_EXERCISE DETAILS_
Beneath this task are records; print exactly the stretch of them from the line with "At one point" through the line with "However it doesn't", both ends included.

[Rendered images with source text]
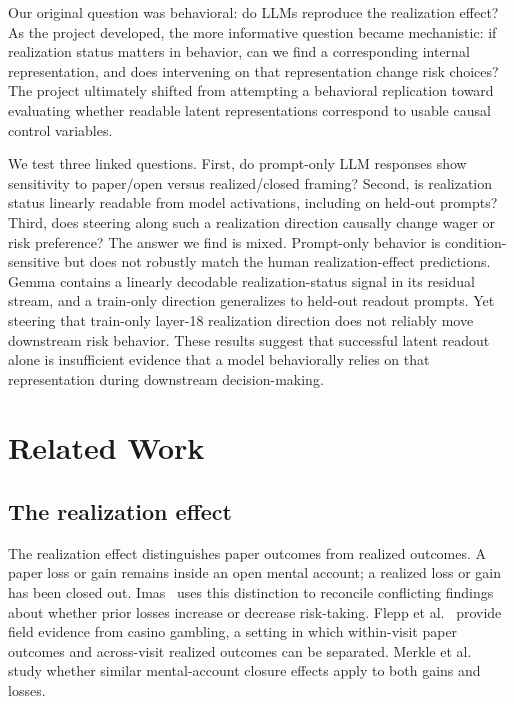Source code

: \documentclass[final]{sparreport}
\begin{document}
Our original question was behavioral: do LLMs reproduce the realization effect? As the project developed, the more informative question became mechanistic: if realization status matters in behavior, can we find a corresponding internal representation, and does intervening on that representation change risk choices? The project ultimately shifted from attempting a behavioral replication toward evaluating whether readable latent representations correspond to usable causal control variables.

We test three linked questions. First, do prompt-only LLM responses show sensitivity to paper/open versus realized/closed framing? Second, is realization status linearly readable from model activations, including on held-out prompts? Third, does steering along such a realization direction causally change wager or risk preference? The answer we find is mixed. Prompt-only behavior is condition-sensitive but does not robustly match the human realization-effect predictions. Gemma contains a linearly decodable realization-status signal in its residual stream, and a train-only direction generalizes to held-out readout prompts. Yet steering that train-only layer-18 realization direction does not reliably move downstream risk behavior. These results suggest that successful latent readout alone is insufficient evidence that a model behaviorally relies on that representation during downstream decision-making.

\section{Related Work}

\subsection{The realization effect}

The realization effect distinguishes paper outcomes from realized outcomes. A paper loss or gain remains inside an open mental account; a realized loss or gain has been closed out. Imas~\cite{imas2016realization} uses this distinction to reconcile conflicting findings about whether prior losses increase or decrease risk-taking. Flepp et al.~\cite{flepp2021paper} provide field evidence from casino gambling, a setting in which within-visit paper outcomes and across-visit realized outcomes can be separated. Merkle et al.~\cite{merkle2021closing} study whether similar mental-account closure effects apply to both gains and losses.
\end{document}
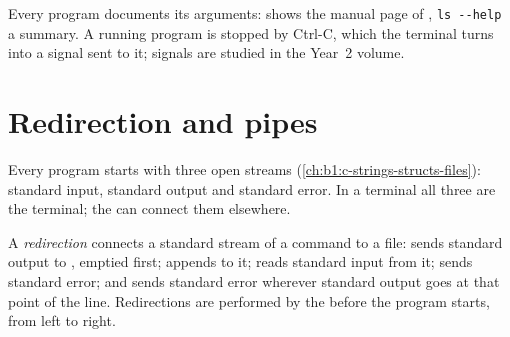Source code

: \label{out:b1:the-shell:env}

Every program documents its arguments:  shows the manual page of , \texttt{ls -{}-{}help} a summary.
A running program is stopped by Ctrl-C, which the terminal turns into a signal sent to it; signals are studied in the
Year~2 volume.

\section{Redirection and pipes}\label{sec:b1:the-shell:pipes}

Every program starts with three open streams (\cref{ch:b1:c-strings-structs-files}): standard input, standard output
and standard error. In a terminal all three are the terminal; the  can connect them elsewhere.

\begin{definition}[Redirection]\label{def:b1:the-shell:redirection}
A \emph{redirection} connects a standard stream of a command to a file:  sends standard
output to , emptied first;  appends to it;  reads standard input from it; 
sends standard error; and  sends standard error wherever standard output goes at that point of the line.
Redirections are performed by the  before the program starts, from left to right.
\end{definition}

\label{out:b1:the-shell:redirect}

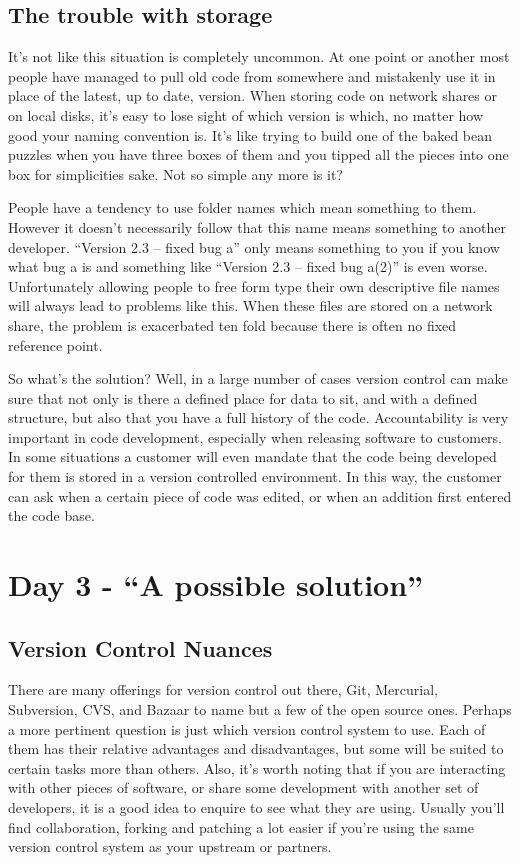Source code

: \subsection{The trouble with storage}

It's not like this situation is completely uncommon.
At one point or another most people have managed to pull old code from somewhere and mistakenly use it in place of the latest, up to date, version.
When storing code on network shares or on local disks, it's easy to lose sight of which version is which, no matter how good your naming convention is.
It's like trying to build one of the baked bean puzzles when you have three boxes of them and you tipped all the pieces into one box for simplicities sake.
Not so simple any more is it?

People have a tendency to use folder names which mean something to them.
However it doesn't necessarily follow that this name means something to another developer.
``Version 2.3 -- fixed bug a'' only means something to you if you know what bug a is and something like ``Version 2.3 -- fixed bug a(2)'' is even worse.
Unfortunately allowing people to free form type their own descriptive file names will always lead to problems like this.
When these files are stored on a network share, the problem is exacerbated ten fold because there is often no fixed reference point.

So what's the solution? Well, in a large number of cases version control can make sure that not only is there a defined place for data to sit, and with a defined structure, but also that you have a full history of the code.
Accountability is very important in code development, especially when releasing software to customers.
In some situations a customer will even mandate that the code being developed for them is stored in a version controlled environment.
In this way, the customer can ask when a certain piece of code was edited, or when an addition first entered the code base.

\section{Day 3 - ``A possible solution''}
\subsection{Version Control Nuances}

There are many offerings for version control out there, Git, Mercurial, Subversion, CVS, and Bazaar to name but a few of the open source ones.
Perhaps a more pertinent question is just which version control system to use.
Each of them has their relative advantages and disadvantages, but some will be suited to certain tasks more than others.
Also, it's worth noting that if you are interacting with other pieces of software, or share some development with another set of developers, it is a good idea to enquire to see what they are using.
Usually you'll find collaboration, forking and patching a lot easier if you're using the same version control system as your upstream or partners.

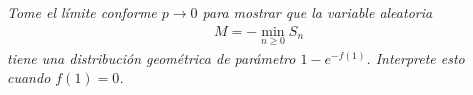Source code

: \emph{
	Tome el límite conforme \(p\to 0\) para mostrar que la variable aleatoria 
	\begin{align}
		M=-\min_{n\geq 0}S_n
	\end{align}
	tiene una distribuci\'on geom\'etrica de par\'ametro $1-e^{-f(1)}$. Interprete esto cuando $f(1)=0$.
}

_RESPONSE AREA_
At one point or another most people have managed to pull old code from somewhere and mistakenly use it in place of the latest, up to date, version.
When storing code on network shares or on local disks, it's easy to lose sight of which version is which, no matter how good your naming convention is.
It's like trying to build one of the baked bean puzzles when you have three boxes of them and you tipped all the pieces into one box for simplicities sake.
Not so simple any more is it?

People have a tendency to use folder names which mean something to them.
However it doesn't necessarily follow that this name means something to another developer.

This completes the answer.